EXERCISE REQUIREMENTS: Search the entries below for "lower" and copy each matching line.

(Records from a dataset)

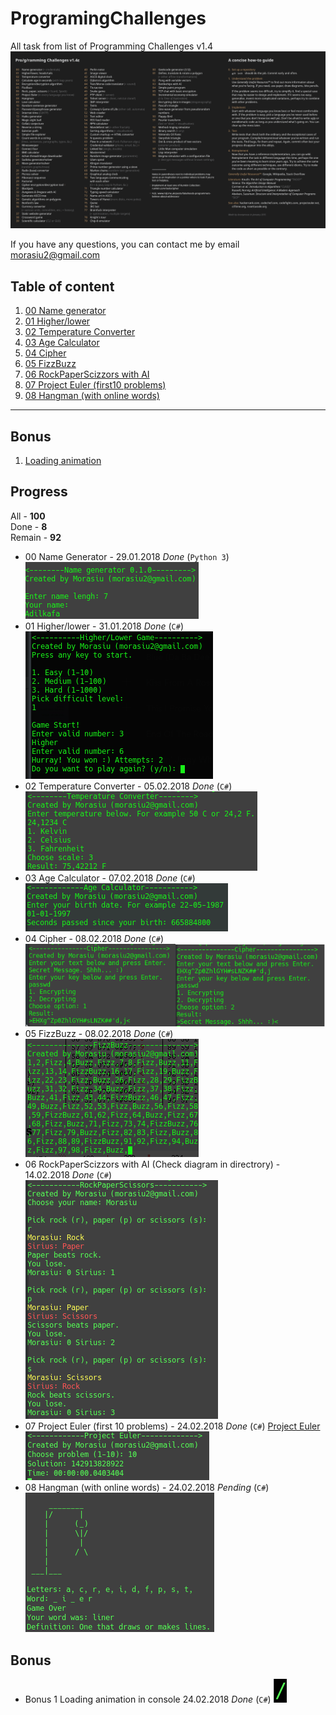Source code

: # ProgramingChallenges
All task from list of Programming Challenges v1.4
![list](docs/list.png)

If you have any questions, you can contact me by email morasiu2@gmail.com

## Table of content
1. [00 Name generator](#00)
1. [01 Higher/lower](#01)
1. [02 Temperature Converter](#02)
1. [03 Age Calculator](#03)
1. [04 Cipher](#04)
1. [05 FizzBuzz](#05)
1. [06 RockPaperScizzors with AI](#06)
1. [07 Project Euler (first10 problems)](#07)
1. [08 Hangman (with online words)](#08)
-----
## Bonus
1. [Loading animation](#bonus1)

## Progress
All - **100** <br>
Done - **8** <br>
Remain - **92** <br>

* <a name="00">00</a> Name Generator - 29.01.2018 *Done* (`Python 3`) <br>
![00](docs/00.png)
* <a name="01">01</a> Higher/lower - 31.01.2018 *Done* (`C#`) <br>
![01](docs/01.png)
* <a name="02">02</a> Temperature Converter - 05.02.2018 *Done* (`C#`) <br>
![02](docs/02.png)
* <a name="03">03</a> Age Calculator - 07.02.2018 *Done* (`C#`) <br>
![03](docs/03.png)
* <a name="04">04</a> Cipher - 08.02.2018 *Done* (`C#`) <br>
![04](docs/04.png)
* <a name="05">05</a> FizzBuzz - 08.02.2018 *Done* (`C#`) <br>
![05](docs/05.png)
* <a name="06">06</a> RockPaperScizzors with AI (Check diagram in directrory) - 14.02.2018 *Done* (`C#`) <br>
![06](docs/06.png)
* <a name="07">07</a> Project Euler (first 10 problems) - 24.02.2018 *Done* (`C#`)
[Project Euler](https://projecteuler.net/archives) <br>
![07](docs/07.png)
* <a name="08">08</a> Hangman (with online words) - 24.02.2018 *Pending* (`C#`)
![08](docs/08.png)

## Bonus
* <a name="bonus1">Bonus 1</a> Loading animation in console 24.02.2018 *Done* (`C#`)
![Bonus 1](docs/bonus1.gif)
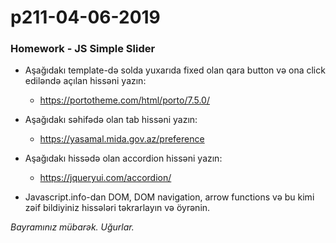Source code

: # p211-04-06-2019

### Homework - JS Simple Slider
- Aşağıdakı template-də solda yuxarıda fixed olan qara button və ona click ediləndə açılan hissəni yazın:
  - https://portotheme.com/html/porto/7.5.0/
  
- Aşağıdakı səhifədə olan tab hissəni yazın:
  - https://yasamal.mida.gov.az/preference
  
- Aşağıdakı hissədə olan accordion hissəni yazın:
  - https://jqueryui.com/accordion/
  
- Javascript.info-dan DOM, DOM navigation, arrow functions və bu kimi zəif bildiyiniz hissələri təkrarlayın və öyrənin.

*Bayramınız mübarək. Uğurlar.*

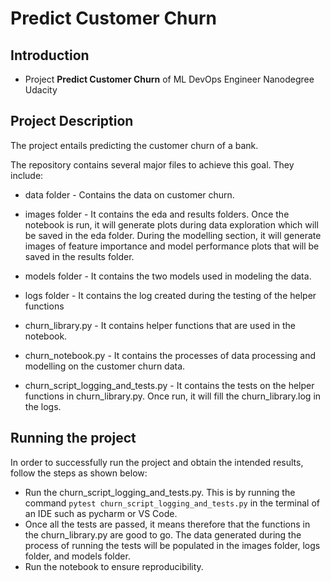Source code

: # Predict Customer Churn

## Introduction

- Project **Predict Customer Churn** of ML DevOps Engineer Nanodegree Udacity

## Project Description
The project entails predicting the customer churn of a bank. 

The repository contains several major files to achieve this goal. They include:
* data folder - Contains the data on customer churn.

* images folder - It contains the eda and results folders. Once the notebook is run, it will generate plots during data exploration which will be saved in the eda folder. During the modelling section, it will generate images of feature importance and model performance plots that will be saved in the results folder.

* models folder - It contains the two models used in modeling the data.

* logs folder - It contains the log created during the testing of the helper functions

* churn_library.py - It contains helper functions that are used in the notebook.

* churn_notebook.py - It contains the processes of data processing and modelling on the customer churn data.

* churn_script_logging_and_tests.py - It contains the tests on the helper functions in churn_library.py. Once run, it will fill the churn_library.log in the logs.


## Running the project
In order to successfully run the project and obtain the intended results, follow the steps as shown below:
* Run the churn_script_logging_and_tests.py. This is by running the command `pytest churn_script_logging_and_tests.py` in the terminal of an IDE such as pycharm or VS Code.
* Once all the tests are passed, it means therefore that the functions in the churn_library.py are good to go. The data generated during the process of running the tests will be populated in the images folder, logs folder, and models folder.
* Run the notebook to ensure reproducibility.



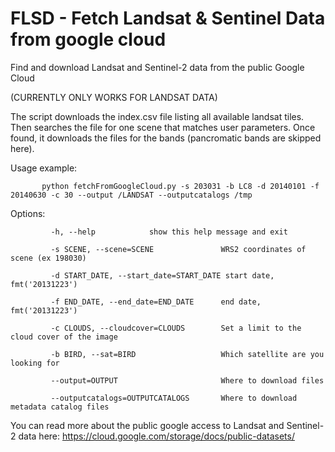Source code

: # FLSD - Fetch Landsat & Sentinel Data from google cloud
Find and download Landsat and Sentinel-2 data from the public Google Cloud

(CURRENTLY ONLY WORKS FOR LANDSAT DATA)

The script downloads the index.csv file listing all available landsat tiles. 
Then searches the file for one scene that matches user parameters.
Once found, it downloads the files for the bands (pancromatic bands are skipped here).

Usage example:

`       python fetchFromGoogleCloud.py -s 203031 -b LC8 -d 20140101 -f 20140630 -c 30 --output /LANDSAT --outputcatalogs /tmp`

Options:

`         -h, --help            show this help message and exit`

`         -s SCENE, --scene=SCENE               WRS2 coordinates of scene (ex 198030)`

`         -d START_DATE, --start_date=START_DATE start date, fmt('20131223')`

`         -f END_DATE, --end_date=END_DATE      end date, fmt('20131223')`

`         -c CLOUDS, --cloudcover=CLOUDS        Set a limit to the cloud cover of the image`

`         -b BIRD, --sat=BIRD                   Which satellite are you looking for`

`         --output=OUTPUT                       Where to download files`

`         --outputcatalogs=OUTPUTCATALOGS       Where to download metadata catalog files`

You can read more about the public google access to Landsat and Sentinel-2 data here: https://cloud.google.com/storage/docs/public-datasets/
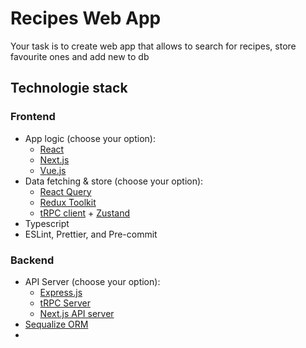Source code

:# Recipes Web App

Your task is to create web app that allows to search for recipes, store favourite ones and add new to db

## Technologie stack

### Frontend

- App logic (choose your option):
  - [React](https://reactjs.org/)
  - [Next.js](https://nextjs.org/)
  - [Vue.js](https://vuejs.org/)
- Data fetching & store (choose your option):
  - [React Query](https://react-query-v3.tanstack.com/)
  - [Redux Toolkit](https://redux-toolkit.js.org/)
  - [tRPC client](https://trpc.io/docs/quickstart) + [Zustand](https://github.com/pmndrs/zustand)
- Typescript
- ESLint, Prettier, and Pre-commit

### Backend

- API Server (choose your option):
  - [Express.js](https://expressjs.com/)
  - [tRPC Server](https://trpc.io/docs/quickstart)
  - [Next.js API server](https://nextjs.org/docs/api-routes/introduction)
- [Sequalize ORM](https://sequelize.org/)
- 
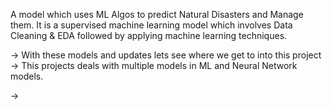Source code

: A model which uses ML Algos to predict Natural Disasters and Manage them. It is a supervised machine learning model which involves Data Cleaning & EDA followed by applying machine learning techniques.

-> With these models and updates lets see where we get to into this project
-> This projects deals with multiple models in ML and Neural Network models.

-> 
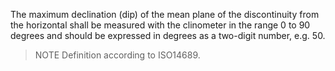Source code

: The maximum declination (dip) of the mean plane of the discontinuity from the horizontal shall be measured with the clinometer in the range 0 to 90 degrees and should be expressed in degrees as a two-digit number, e.g. 50. 
>NOTE Definition according to ISO14689.
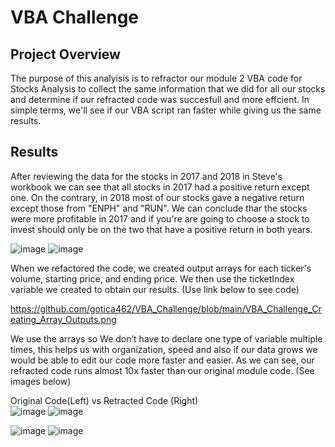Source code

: # VBA Challenge
 
## Project Overview

The purpose of this analyisis is to refractor our module 2 VBA code for Stocks Analysis to  collect the same information that we did for all our stocks and determine if our refracted code was succesfull and more effcient. In simple terms, we'll see if our VBA script ran faster while giving us the same results.

## Results

After reviewing the data for the stocks in  2017 and 2018 in Steve's workbook we can see that all stocks in 2017 had a positive return except one. On the contrary, in 2018 most of our stocks gave a negative return except those from "ENPH" and "RUN". We can conclude thar the stocks were more profitable in 2017 and if you're are going to choose a stock to invest should only be on the two that have a positive return in both years.

![image](https://user-images.githubusercontent.com/99451833/155895442-3a7ae766-f774-438b-aee5-11b65caa8f3f.png) ![image](https://user-images.githubusercontent.com/99451833/155895897-d6e96e70-2e25-477f-8e33-f8cad862b44c.png)

When we refactored the code, we created output arrays for each ticker's volume, starting price, and ending price. We then use the ticketIndex variable we created to obtain our results. (Use link below to see code)

https://github.com/gotica462/VBA_Challenge/blob/main/VBA_Challenge_Creating_Array_Outputs.png


We use the arrays so We don’t have to declare one type of variable multiple times, this helps us with organization, speed and also if our data grows we would be able to edit our code more faster and easier. As we can see, our refracted code runs almost 10x faster than our original module code. (See images below)

Original Code(Left) vs Retracted Code (Right)    
![image](https://github.com/gotica462/VBA_Challenge/blob/main/2017_runningtime_without_refraction.png) ![image](https://github.com/gotica462/VBA_Challenge/blob/main/VBA_Challenge_2017.png)

![image](https://github.com/gotica462/VBA_Challenge/blob/main/2018_runningtime_without_refraction.png) ![image](https://github.com/gotica462/VBA_Challenge/blob/main/VBA_Challenge_2018.png)

    











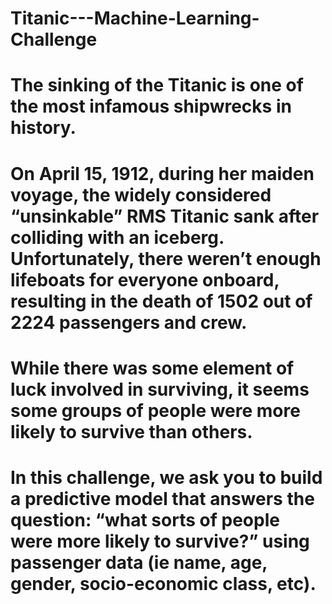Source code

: # Titanic---Machine-Learning-Challenge
# The sinking of the Titanic is one of the most infamous shipwrecks in history.
# On April 15, 1912, during her maiden voyage, the widely considered “unsinkable” RMS Titanic sank after colliding with an iceberg. Unfortunately, there weren’t enough lifeboats for everyone onboard, resulting in the death of 1502 out of 2224 passengers and crew.
# While there was some element of luck involved in surviving, it seems some groups of people were more likely to survive than others.
# In this challenge, we ask you to build a predictive model that answers the question: “what sorts of people were more likely to survive?” using passenger data (ie name, age, gender, socio-economic class, etc).
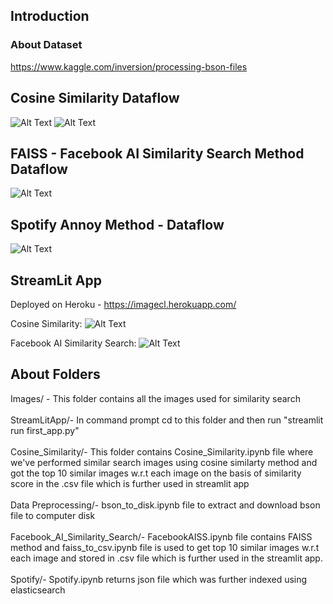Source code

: ## Introduction
### About Dataset 
https://www.kaggle.com/inversion/processing-bson-files <br /> 

## Cosine Similarity Dataflow
![Alt Text](https://github.com/rhnyewale/INFO7374-Algorithmic-Digital-Marketing/blob/master/Assignment%203/Cosine_Similarity/1.jpg)
![Alt Text](https://github.com/rhnyewale/INFO7374-Algorithmic-Digital-Marketing/blob/master/Assignment%203/Cosine_Similarity/2.jpg)

## FAISS - Facebook AI Similarity Search Method Dataflow
![Alt Text](https://github.com/rhnyewale/INFO7374-Algorithmic-Digital-Marketing/blob/master/Assignment%203/Facebook_AI_Similarity_Search/Faiss_dataflow.jpg)

## Spotify Annoy Method - Dataflow
![Alt Text](https://github.com/rhnyewale/INFO7374-Algorithmic-Digital-Marketing/blob/master/Assignment%203/Spotify/Spotify_dataflow.jpg)
## StreamLit App
Deployed on Heroku - https://imagecl.herokuapp.com/

Cosine Similarity: ![Alt Text](https://github.com/rhnyewale/INFO7374-Algorithmic-Digital-Marketing/blob/master/Assignment%203/Streamlit_screenshots/1.png)

Facebook AI Similarity Search: ![Alt Text](https://github.com/rhnyewale/INFO7374-Algorithmic-Digital-Marketing/blob/master/Assignment%203/Streamlit_screenshots/2.png)

## About Folders
Images/ - This folder contains all the images used for similarity search <br/><br/>
StreamLitApp/- In command prompt cd to this folder and then run "streamlit run first_app.py"<br/><br/>
Cosine_Similarity/- This folder contains Cosine_Similarity.ipynb file where we've performed similar search images using cosine similarty method and got the top 10 similar images w.r.t each image on the basis of similarity score in the .csv file which is further used in streamlit app<br/><br/>
Data Preprocessing/- bson_to_disk.ipynb file to extract and download bson file to computer disk <br/><br/>
Facebook_AI_Similarity_Search/- FacebookAISS.ipynb file contains FAISS method and faiss_to_csv.ipynb file is used to get top 10 similar images w.r.t each image and stored in 
.csv file which is further used in the streamlit app. <br/><br/>
Spotify/- Spotify.ipynb returns json file which was further indexed using elasticsearch <br/>
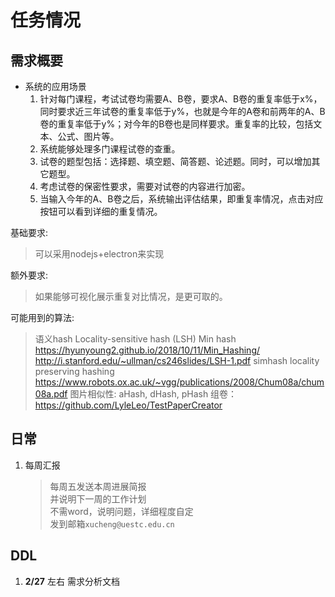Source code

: # 任务情况

## 需求概要

* 系统的应用场景  
    1.  针对每门课程，考试试卷均需要A、B卷，要求A、B卷的重复率低于x%，同时要求近三年试卷的重复率低于y%，也就是今年的A卷和前两年的A、B卷的重复率低于y%；对今年的B卷也是同样要求。重复率的比较，包括文本、公式、图片等。  
    2. 系统能够处理多门课程试卷的查重。  
    3. 试卷的题型包括：选择题、填空题、简答题、论述题。同时，可以增加其它题型。  
    4. 考虑试卷的保密性要求，需要对试卷的内容进行加密。  
    5. 当输入今年的A、B卷之后，系统输出评估结果，即重复率情况，点击对应按钮可以看到详细的重复情况。  

基础要求:   
> 可以采用nodejs+electron来实现  

额外要求:   
> 如果能够可视化展示重复对比情况，是更可取的。

可能用到的算法:
> 语义hash
> Locality-sensitive hash (LSH)
> Min hash
> https://hyunyoung2.github.io/2018/10/11/Min_Hashing/
> http://i.stanford.edu/~ullman/cs246slides/LSH-1.pdf
> simhash
> locality preserving hashing
> https://www.robots.ox.ac.uk/~vgg/publications/2008/Chum08a/chum08a.pdf 
> 图片相似性: aHash, dHash, pHash
> 组卷：https://github.com/LyleLeo/TestPaperCreator



## 日常

1. 每周汇报
    > 每周五发送本周进展简报  
    > 并说明下一周的工作计划  
    > 不需word，说明问题，详细程度自定  
    > 发到邮箱`xucheng@uestc.edu.cn`

## DDL

1. **2/27** 左右 需求分析文档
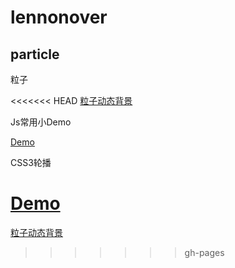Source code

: # lennonover

## particle

粒子

<<<<<<< HEAD
[粒子动态背景](https://lennonover.github.io/lennonover/particle/particle-bg.html)

Js常用小Demo

[Demo](https://lennonover.github.io/lennonover/other/index.html)

CSS3轮播

[Demo](https://lennonover.github.io/lennonover/slider/slider.html)
=======
[粒子动态背景](http://htmlpreview.github.io/?https://github.com/lennonover/lennonover/blob/master/particle/particle-bg.html)
>>>>>>> gh-pages
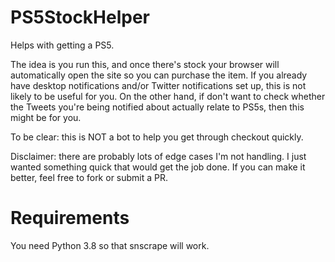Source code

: # PS5StockHelper
Helps with getting a PS5.

The idea is you run this, and once there's stock your browser will automatically open the site so you can purchase the item. If you already have desktop notifications and/or Twitter notifications set up, this is not likely to be useful for you. On the other hand, if don't want to check whether the Tweets you're being notified about actually relate to PS5s, then this might be for you.

To be clear: this is NOT a bot to help you get through checkout quickly.

Disclaimer: there are probably lots of edge cases I'm not handling. I just wanted something quick that would get the job done. If you can make it better, feel free to fork or submit a PR.

# Requirements
You need Python 3.8 so that snscrape will work.
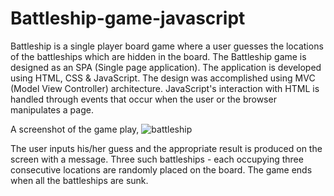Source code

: # Battleship-game-javascript
Battleship is a single player board game where a user guesses the locations of the battleships which are hidden in the board.
The Battleship game is designed as an SPA (Single page application). The application is developed using HTML, CSS & JavaScript.
The design was accomplished using MVC (Model View Controller) architecture. JavaScript's interaction with HTML is handled through events that occur when the user or the browser manipulates a page. 

A screenshot of the game play,
![battleship](https://user-images.githubusercontent.com/38681469/46227034-a4518600-c37b-11e8-8a3a-ccd712686765.jpg)

The user inputs his/her guess and the appropriate result is produced on the screen with a message. Three such battleships - each occupying three consecutive locations are randomly placed on the board. The game ends when all the battleships are sunk.
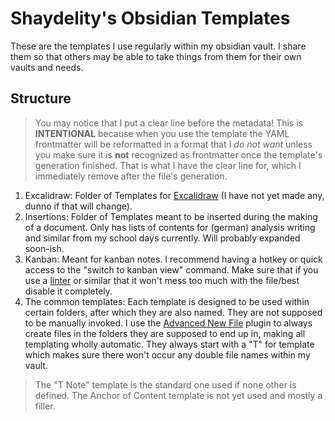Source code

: # Shaydelity's Obsidian Templates

These are the templates I use regularly within my obsidian vault. I share them so that others may be able to take things from them for their own vaults and needs.

## Structure

> You may notice that I put a clear line before the metadata! This is **INTENTIONAL** because when you use the template the YAML frontmatter will be reformatted in a format that I *do not want* unless you make sure it is **not** recognized as frontmatter once the template's generation finished. That is what I have the clear line for, which I immediately remove after the file's generation.

1. Excalidraw: Folder of Templates for [Excalidraw](https://github.com/zsviczian/obsidian-excalidraw-plugin) (I have not yet made any, dunno if that will change).
2. Insertions: Folder of Templates meant to be inserted during the making of a document. Only has lists of contents for (german) analysis writing and similar from my school days currently. Will probably expanded soon-ish.
3. Kanban: Meant for kanban notes. I recommend having a hotkey or quick access to the "switch to kanban view" command. Make sure that if you use a [linter](https://github.com/platers/obsidian-linter) or similar that it won't mess too much with the file/best disable it completely.
4. The common templates: Each template is designed to be used within certain folders, after which they are also named. They are not supposed to be manually invoked. I use the [Advanced New File](https://github.com/vanadium23/obsidian-advanced-new-file) plugin to always create files in the folders they are supposed to end up in, making all templating wholly automatic. They always start with a "T" for template which makes sure there won't occur any double file names within my vault. 

> The "T Note" template is the standard one used if none other is defined. The Anchor of Content template is not yet used and mostly a filler.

OUTPUT OF THE TASK:
1. [01 Higher/lower](#01)
* <a name="01">01</a> Higher/lower - 31.01.2018 *Done* (`C#`) <br>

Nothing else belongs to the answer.